* Problem to work on
Find each line of the entries with the string "console", please, and copy it.

* Plain-text document sources
--------------------------------

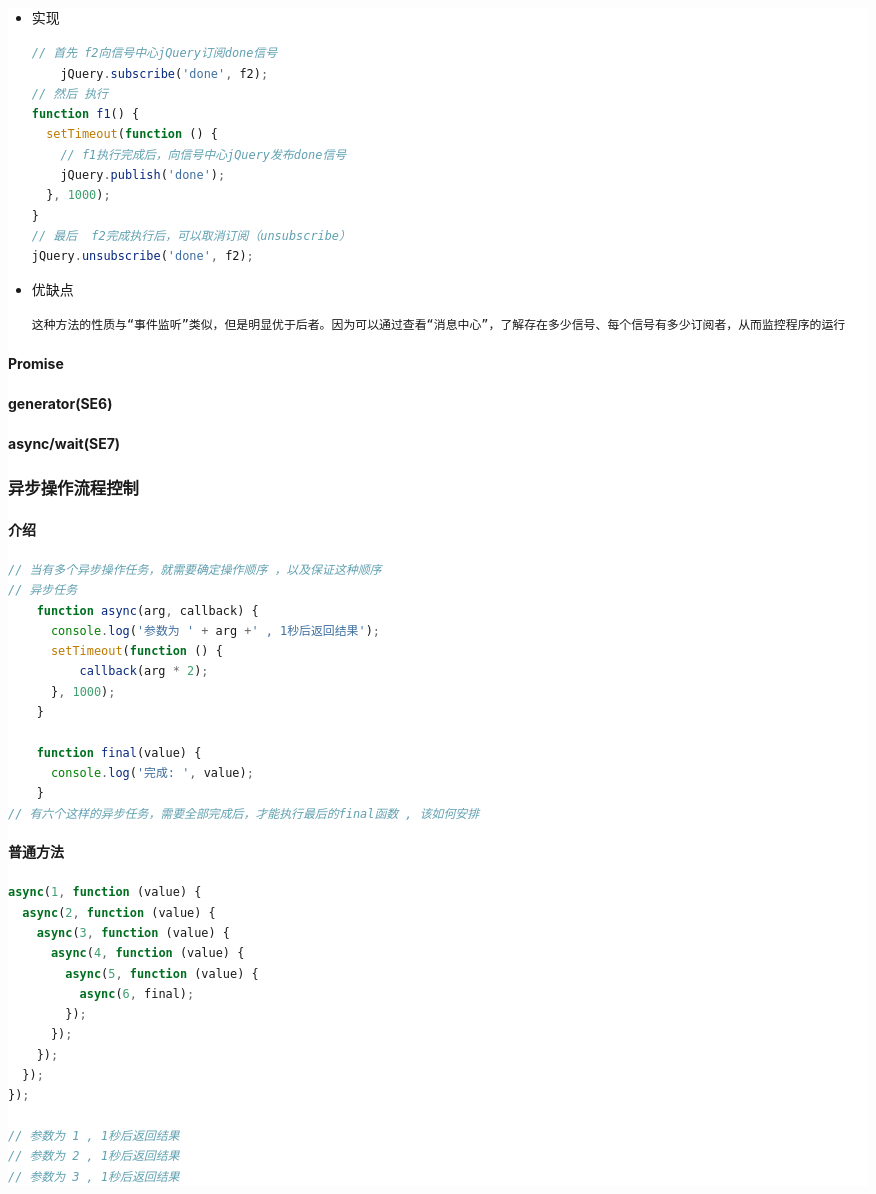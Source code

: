 *   实现

    ```js
    // 首先 f2向信号中心jQuery订阅done信号
    	jQuery.subscribe('done', f2);
    // 然后 执行
    function f1() {
      setTimeout(function () {
        // f1执行完成后，向信号中心jQuery发布done信号
        jQuery.publish('done');
      }, 1000);
    }
    // 最后  f2完成执行后，可以取消订阅（unsubscribe）
    jQuery.unsubscribe('done', f2);
    ```

*   优缺点

    ```js
    这种方法的性质与“事件监听”类似，但是明显优于后者。因为可以通过查看“消息中心”，了解存在多少信号、每个信号有多少订阅者，从而监控程序的运行
    ```

#### Promise

#### generator(SE6)

#### async/wait(SE7)

### 异步操作流程控制

#### 介绍

```js
// 当有多个异步操作任务，就需要确定操作顺序 ，以及保证这种顺序
// 异步任务
    function async(arg, callback) {
      console.log('参数为 ' + arg +' , 1秒后返回结果');
      setTimeout(function () { 
          callback(arg * 2); 
      }, 1000);
    }

	function final(value) {
      console.log('完成: ', value);
    }
// 有六个这样的异步任务，需要全部完成后，才能执行最后的final函数 , 该如何安排
```

#### 普通方法

```js
async(1, function (value) {
  async(2, function (value) {
    async(3, function (value) {
      async(4, function (value) {
        async(5, function (value) {
          async(6, final);
        });
      });
    });
  });
});

// 参数为 1 , 1秒后返回结果
// 参数为 2 , 1秒后返回结果
// 参数为 3 , 1秒后返回结果
```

--------------------------------

* Your response
      console.log('参数为 ' + arg +' , 1秒后返回结果');
      console.log('完成: ', value);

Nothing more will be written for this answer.